# Cleaning AquaDraw/AquaDoodle, help!



## Rees

Hello :wave:

DD got bought an aqua doodle/draw mat for Christmas, we've lost the pens and bought replacements on Amazon, but she's been eating over it and walks all over it and so the mat is now rather grubby and her little scribbles don't last long and there's also water marks on it and her drawings don't show up well in places.

Anyone know if the mat's had it, or if I can somehow clean it? She has the rainbow one if that makes a difference?

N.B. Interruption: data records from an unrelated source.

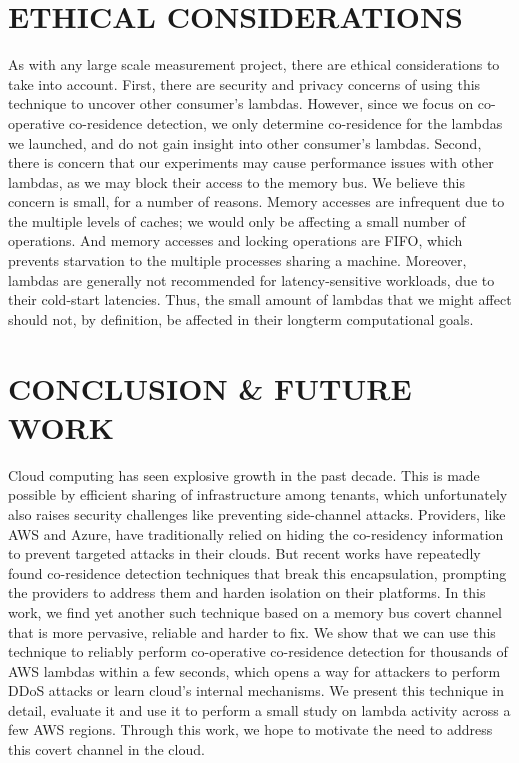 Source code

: 
\section{ETHICAL CONSIDERATIONS}
As with any large scale measurement project, there are ethical considerations to
take into account. First, there are security and privacy concerns of using this
technique to uncover other consumer's lambdas. However, since we focus on
co-operative co-residence detection, we only determine co-residence for the
lambdas we launched, and do not gain insight into other consumer's lambdas.
Second, there is concern that our experiments may cause performance issues
with other lambdas, as we may block their access to the memory bus. We believe
this concern is small, for a number of reasons. Memory accesses are infrequent
due to the multiple levels of caches; we would only be affecting a small number
of operations. And memory accesses and locking operations are FIFO, which
prevents starvation to the multiple processes sharing a machine. Moreover,
lambdas are generally not recommended for latency-sensitive workloads, due to
their cold-start latencies. Thus, the small amount of lambdas that we might
affect should not, by definition, be affected in their longterm computational
goals. 


\section{CONCLUSION \& FUTURE WORK}
\label{sec:conclusion}
Cloud computing has seen explosive growth in the past decade. This is made
possible by efficient sharing of infrastructure among tenants, which
unfortunately also raises security challenges like preventing side-channel
attacks. Providers, like AWS and Azure, have traditionally relied on hiding the
co-residency information to prevent targeted attacks in their clouds. But recent
works have repeatedly found co-residence detection techniques that break this
encapsulation, prompting the providers to address them and harden isolation on
their platforms. In this work, we find yet another such technique based on a
memory bus covert channel that is more pervasive, reliable and harder to fix. We
show that we can use this technique to reliably perform co-operative
co-residence detection for thousands of AWS lambdas within a few seconds, which
opens a way for attackers to perform DDoS attacks or learn cloud's internal
mechanisms. We present this technique in detail, evaluate it and use it to
perform a small study on lambda activity across a few AWS regions.  Through this
work, we hope to motivate the need to address this covert channel in the cloud.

I hope I can clean it, she adores it, this morning she has crayons and keeps trying to draw on the door and then she hides the crayons where I can't find them! I'm just at a loss of how to clean it so I don't damage it further!

Thank you! xx


----------



## sweetcheeks78

Mine has water marks on it too, I hope someone has some suggestions. I have considered sticking it in the machine on cold.


----------



## smelly07

My eldest daughter had the normal aquadraw and the rainbow aquadraw and i use to put them in the washing machine x


----------



## Tia

I have been wondering the same thing. DS's one is pretty grubby looking too.


----------



## Seraphim

I've washed ours in the bath a couple of times, I was too scared to put it in the machine ;) I think the watermarks depend on how you dry it, seems to work best if it's hanging straight


----------



## Jolinar

Seraphim said:


> I've washed ours in the bath a couple of times, I was too scared to put it in the machine ;) I think the watermarks depend on how you dry it, seems to work best if it's hanging straight

I've done the same the water marks do fade over time as well, at least they did on ours.


----------



## nanomey

my dd used to have one but drew on it in pen! - i popped it in the washer & although the pen did not come out (i attually ended up throwing it away!) it dried fine & didnt damage it by washing it.


----------



## Jexer72

Soaking it completely, and then drying off the worst of the water and hanging it to dry on the washing line will get rid of the water marks. My DD crayons on ours regularly and I have to gently scourer it in small circles whilst it is wet. Just don't use detergent. :thumbup:


----------



## Rees

Thanks everyone :) Gonna have to wait for a dry day next week to attempt it, definately needs doing now, she's got a cherry squashed into it :lol:


----------



## amie-leigh

morgan has the disney princess one and i have thrown it in the washing machine a few times and hung it on the washing line and it looks ok


----------